Fino all’età di 10 anni (1988) vivevo con la mia famiglia (4 Figli, 3 femmine e 1 maschio)  a San Giuseppe Jato. Mio padre faceva il pastore  (pecore, mucche,…).
Io naturalmente andavo a scuola e dopo la scuola andavo con mio padre e circa 240 pecore a pascolare fino a sera, per giocare non rimaneva molto tempo.
D’ inverno abitavamo in paese ma  in estate ci trasferivamo in Campagna nel nostro Ranch,  formato da un paio di stalle una camera da Letto 4x4m dove dormivamo tutti e 6, una stanza per mangiare con il forno a legna,  divano, e senza  finestre solamente due aperture.
Nel 1988 I miei genitori hanno deciso di emigrare in Germania, dove mia mamma era già stata da ragazzina. All’inizio in Germania era dura per tutti noi, non capivamo la Lingua era tutto nuovo, bello ma estraneo. Comunque ci rimanevano 2 possibilità, adattarsi o ritornare in campagna con le pecore!
Ci adattammo e per nostra fortuna siamo rimasti in Germania e oggi siamo felici di aver preso questa decisione, non facile ma giusta.
Ma ritorniamo all’ Ape e lasciamo il passato, non facile, dietro di noi.

Un giorno mi trovai con un amico (Mark), per motivi di lavoro, in una Fiera a Freiburg, era il 15  Gennaio del 2011. In questa Fiera  c’era un Ape nella quale si vendeva caffè. Io da buon siciliano amo il caffè e cosi invitai a Mark a berne uno. Bevendo il mio caffè guardavo l’ape e dicevo a Mark che questa era una bella idea e sicuramente molto particolare.
Ma come costruttore guardando bene ci siamo detti che l’idea era bellissima.
Ma devo dire che l’ape non era poi fatta bene, era una cosa piu che altro da dilettanti, una macchina da caffè posata sopra un Ape.
Io mi girai da Mark e gli dissi: Mark se la facessi io un “Apebar” la farei molto meglio professionalmente.
Mark mi guardò e si mise a ridere:  si vabbè tu parli ma non la sapresti fare  una cosa simile!

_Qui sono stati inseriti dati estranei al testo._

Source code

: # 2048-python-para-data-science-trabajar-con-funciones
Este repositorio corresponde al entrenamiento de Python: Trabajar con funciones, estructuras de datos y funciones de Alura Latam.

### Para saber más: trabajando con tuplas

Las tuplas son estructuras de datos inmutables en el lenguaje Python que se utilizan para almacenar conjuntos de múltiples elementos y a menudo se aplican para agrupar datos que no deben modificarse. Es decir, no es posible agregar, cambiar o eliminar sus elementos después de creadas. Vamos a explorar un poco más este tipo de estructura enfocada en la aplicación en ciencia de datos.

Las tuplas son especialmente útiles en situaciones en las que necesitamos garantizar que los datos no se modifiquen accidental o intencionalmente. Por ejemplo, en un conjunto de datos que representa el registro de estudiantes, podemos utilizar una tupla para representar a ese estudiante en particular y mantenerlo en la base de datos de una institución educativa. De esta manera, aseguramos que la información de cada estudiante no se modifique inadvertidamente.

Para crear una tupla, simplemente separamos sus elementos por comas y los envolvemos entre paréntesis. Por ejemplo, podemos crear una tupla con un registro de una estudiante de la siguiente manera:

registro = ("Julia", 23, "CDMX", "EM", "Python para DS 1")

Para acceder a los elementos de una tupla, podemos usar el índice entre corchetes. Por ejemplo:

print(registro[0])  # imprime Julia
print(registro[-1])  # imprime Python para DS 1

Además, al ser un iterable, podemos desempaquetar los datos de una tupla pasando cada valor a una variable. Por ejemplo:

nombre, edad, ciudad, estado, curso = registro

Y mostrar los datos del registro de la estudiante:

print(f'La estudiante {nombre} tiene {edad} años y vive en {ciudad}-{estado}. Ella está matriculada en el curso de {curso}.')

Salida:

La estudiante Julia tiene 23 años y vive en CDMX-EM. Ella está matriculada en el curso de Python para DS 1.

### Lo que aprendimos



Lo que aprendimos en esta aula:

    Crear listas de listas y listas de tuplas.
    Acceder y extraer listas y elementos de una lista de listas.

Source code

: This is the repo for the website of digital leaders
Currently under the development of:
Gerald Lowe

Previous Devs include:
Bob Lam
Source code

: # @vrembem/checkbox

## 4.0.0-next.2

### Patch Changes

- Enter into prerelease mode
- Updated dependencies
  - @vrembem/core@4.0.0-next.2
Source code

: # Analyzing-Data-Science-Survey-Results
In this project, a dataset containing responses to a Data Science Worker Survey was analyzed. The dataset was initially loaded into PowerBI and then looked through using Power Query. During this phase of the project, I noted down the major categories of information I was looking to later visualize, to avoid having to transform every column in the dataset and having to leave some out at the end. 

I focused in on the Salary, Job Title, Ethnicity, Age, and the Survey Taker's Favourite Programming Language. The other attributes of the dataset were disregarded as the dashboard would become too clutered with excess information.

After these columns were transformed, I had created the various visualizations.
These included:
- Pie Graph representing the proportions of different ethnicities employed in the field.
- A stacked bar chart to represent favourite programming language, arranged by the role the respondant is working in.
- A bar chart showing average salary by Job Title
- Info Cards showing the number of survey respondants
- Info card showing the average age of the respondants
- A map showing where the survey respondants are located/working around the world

Io la presi coma una sfida e mentre  bevevamo il caffè mi ricordai che un amico che ha un Bar aveva comprato una macchina da caffè nuova e quella usata la voleva vendere. Presi il cellulare e immediatamente comprai  la macchina.
Mi girai da Mark e gli dissi:  Mark “la macchina è comprata ora manca l’ape”.
Mark mi guardò con gli occhi spalancati e disse “Cazzo ma tu sei veramente matto“
Adesso mancava un Ape e una idea per  come realizzare al meglio “l’apebar”.
Il 23 Gennaio mio Figlio Daniele compì 9 anni e vennero come per ogni compleanno i nonni, gli zii, i cugini e venne anche Sandro, il padrino di Daniele.
Io conosco Sandro da più di 13 anni,  un grande amico quasi come un fratello.
Io e Sandro avevamo sempre parlato di aprire un attività insieme, nonostante tutti e due avessimo già un lavoro, ma nessuno di noi aveva l’idea o l’iniziativa per cominciarne una, quindi da tempo tutto rimaneva solo un’idea.
Mangiando e bevendo vino rosso, naturalmente Siciliano (Calatrasi), gli raccontai del progetto che volevo realizzare.
Sandro mi guardò come Mark e disse quasi la stessa frase, però  parlando e bevendo l’idea gli piacque.
A questo punto gli domandai se lui avrebbe avuto voglia e interesse a partecipare o meglio dire a diventare mio socio!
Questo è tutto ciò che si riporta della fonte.